C.    Counts 19 and 20: Human Shields

  1. The Trial Chamber found that the Appellant ordered the use of detainees as human shields to protect the headquarters of the Appellant at the Hotel Vitez on 20 April 1993. The Appeals Chamber notes that no finding was made under Article 7(3) of the Statute in relation to this count, and it will not consider this mode of responsibility in that respect.
  2. The Trial Chamber also found that detainees were used as human shields in January or February 1993 to prevent the ABiH from firing on HVO positions. As regards the use of detainees as human shields in January or February 1993, however, the Trial Chamber did not make a finding establishing the Appellant’s criminal responsibility, and the Appeals Chamber therefore does not consider it any further. As regards the use of human shields on 19 and 20 April 1993, on the other hand, the Trial Chamber found that the Prosecution did not prove beyond reasonable doubt that the detainees at Dubravica school and the Vitez Cultural Centre (excluding the Hotel Vitez) were used as protection against attack. The Trial Judgement entered no conviction for crimes committed against detainees in those particular locations, and the Appeals Chamber is barred from considering these allegations any further in the absence of an appeal from the Prosecution.
  3. The Trial Chamber did, however, find that on 20 April 1993, the villagers of Gacice were used as human shields to protect the HVO headquarters in the Hotel Vitez, which “inflicted considerable mental suffering upon the persons involved.” In convicting the Appellant on Counts 19 and 20, the Trial Chamber’s reasoning was the following: first, the detainees (numbering 247) were detained in front of the Appellant’s headquarters for two and a half to three hours. Second, the Appellant was present in the building for a large part of the afternoon. Third, the ABiH on 20 April 1993 began an offensive of which the Appellant was aware.
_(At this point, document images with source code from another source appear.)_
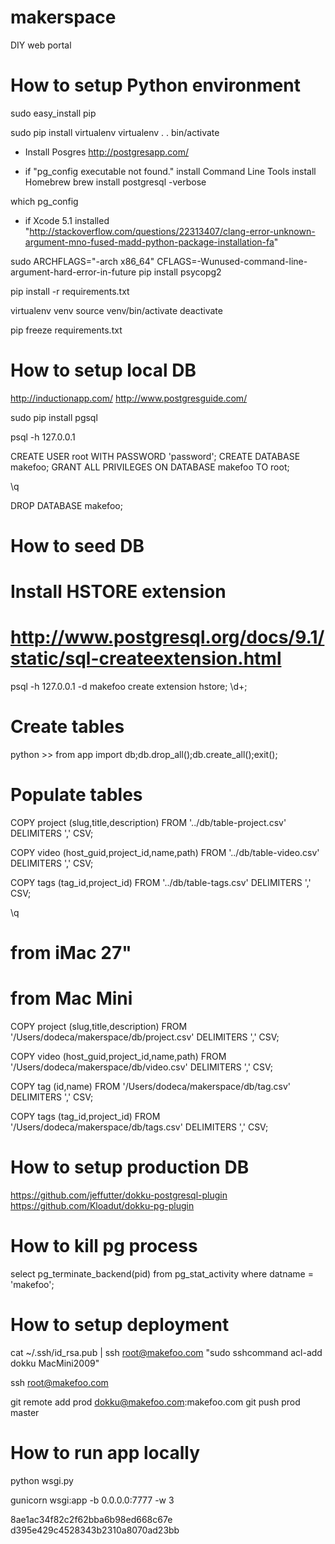 makerspace
==========

DIY web portal




# How to setup Python environment

sudo easy_install pip

sudo pip install virtualenv
virtualenv .
. bin/activate

- Install Posgres 
http://postgresapp.com/

- if "pg_config executable not found."
install Command Line Tools
install Homebrew
brew install postgresql -verbose

which pg_config

- if Xcode 5.1 installed
"http://stackoverflow.com/questions/22313407/clang-error-unknown-argument-mno-fused-madd-python-package-installation-fa"

sudo ARCHFLAGS="-arch x86_64" CFLAGS=-Wunused-command-line-argument-hard-error-in-future pip install psycopg2

pip install -r requirements.txt

virtualenv venv
source venv/bin/activate
deactivate

pip freeze requirements.txt



# How to setup local DB

http://inductionapp.com/
http://www.postgresguide.com/

sudo pip install pgsql

psql -h 127.0.0.1


CREATE USER root WITH PASSWORD 'password';
CREATE DATABASE makefoo;
GRANT ALL PRIVILEGES ON DATABASE makefoo TO root;

\q

DROP DATABASE makefoo;


# How to seed DB

# Install HSTORE extension
# http://www.postgresql.org/docs/9.1/static/sql-createextension.html
psql -h 127.0.0.1 -d makefoo
create extension hstore;
\d+;




# Create tables

python >>
from app import db;db.drop_all();db.create_all();exit();


# Populate tables

COPY project (slug,title,description) FROM 
'../db/table-project.csv' 
DELIMITERS ',' CSV;

COPY video (host_guid,project_id,name,path) FROM 
'../db/table-video.csv' 
DELIMITERS ',' CSV;

COPY tags (tag_id,project_id) FROM 
'../db/table-tags.csv' 
DELIMITERS ',' CSV;

\q


# from iMac 27"
# from Mac Mini

COPY project (slug,title,description) FROM 
'/Users/dodeca/makerspace/db/project.csv' 
DELIMITERS ',' CSV;

COPY video (host_guid,project_id,name,path) FROM 
'/Users/dodeca/makerspace/db/video.csv' 
DELIMITERS ',' CSV;

COPY tag (id,name) FROM 
'/Users/dodeca/makerspace/db/tag.csv' 
DELIMITERS ',' CSV;

COPY tags (tag_id,project_id) FROM 
'/Users/dodeca/makerspace/db/tags.csv' 
DELIMITERS ',' CSV;






# How to setup production DB

https://github.com/jeffutter/dokku-postgresql-plugin
https://github.com/Kloadut/dokku-pg-plugin



# How to kill pg process

select pg_terminate_backend(pid) from pg_stat_activity where datname = 'makefoo';








# How to setup deployment

cat ~/.ssh/id_rsa.pub | ssh root@makefoo.com "sudo sshcommand acl-add dokku MacMini2009"

ssh root@makefoo.com

git remote add prod dokku@makefoo.com:makefoo.com
git push prod master




# How to run app locally

python wsgi.py

gunicorn wsgi:app -b 0.0.0.0:7777 -w 3




8ae1ac34f82c2f62bba6b98ed668c67e
d395e429c4528343b2310a8070ad23bb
The Trial Chamber was “therefore convinced beyond all reasonable doubt that on 20 April 1993 General Blaskic ordered civilians from Gacice village to be used as human shields in order to protect his headquarters.” [...]
  4. The Appeals Chamber notes that Article 23 of Geneva Convention III provides as follows:

No prisoner of war may at any time be sent to, or detained in areas where he may be exposed to the fire of the combat zone, nor may his presence be used to render certain points or areas immune from military operations.

It also considers that Article 28 of Geneva Convention IV provides that “[t]he presence of a protected person may not be used to render certain points or areas immune from military operations.” Article 83 of the same Convention provides that the ‘Detaining Power’ “shall not set up places of internment in areas particularly exposed to the dangers of war.” Furthermore, Article 51 of Additional Protocol I, relating to the protection of the civilian population in international armed conflicts, provides as follows:

[T]he presence or movements of the civilian population or individual civilians shall not be used to render certain points or areas immune from military operations, in particular in attempts to shield military objectives from attacks or to shield, favour or impede military operations. The Parties to the conflict shall not direct the movement of the civilian population or individual civilians in order to attempt to shield military objectives from attacks or to shield military operations.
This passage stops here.